# What you will do
Write out every line of the material as it stands, apart from the pictures.

[Data shown]

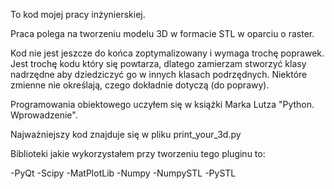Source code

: To kod mojej pracy inżynierskiej.

Praca polega na tworzeniu modelu 3D w formacie STL w oparciu o raster.

Kod nie jest jeszcze do końca zoptymalizowany i wymaga trochę poprawek. Jest trochę kodu który się powtarza, dlatego zamierzam stworzyć klasy nadrzędne aby dziedziczyć go w innych klasach podrzędnych. 
Niektóre zmienne nie określają, czego dokładnie dotyczą (do poprawy).





Programowania obiektowego uczyłem się w książki Marka Lutza "Python. Wprowadzenie".


Najważniejszy kod znajduje się w pliku print_your_3d.py


Biblioteki jakie wykorzystałem przy tworzeniu tego pluginu to:

-PyQt
-Scipy
-MatPlotLib
-Numpy
-NumpySTL
-PySTL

[/Data shown]

# Problem solution
Source code

: To kod mojej pracy inżynierskiej.

Praca polega na tworzeniu modelu 3D w formacie STL w oparciu o raster.

Kod nie jest jeszcze do końca zoptymalizowany i wymaga trochę poprawek. Jest trochę kodu który się powtarza, dlatego zamierzam stworzyć klasy nadrzędne aby dziedziczyć go w innych klasach podrzędnych. 
Niektóre zmienne nie określają, czego dokładnie dotyczą (do poprawy).





Programowania obiektowego uczyłem się w książki Marka Lutza "Python. Wprowadzenie".


Najważniejszy kod znajduje się w pliku print_your_3d.py


Biblioteki jakie wykorzystałem przy tworzeniu tego pluginu to:

-PyQt
-Scipy
-MatPlotLib
-Numpy
-NumpySTL
-PySTL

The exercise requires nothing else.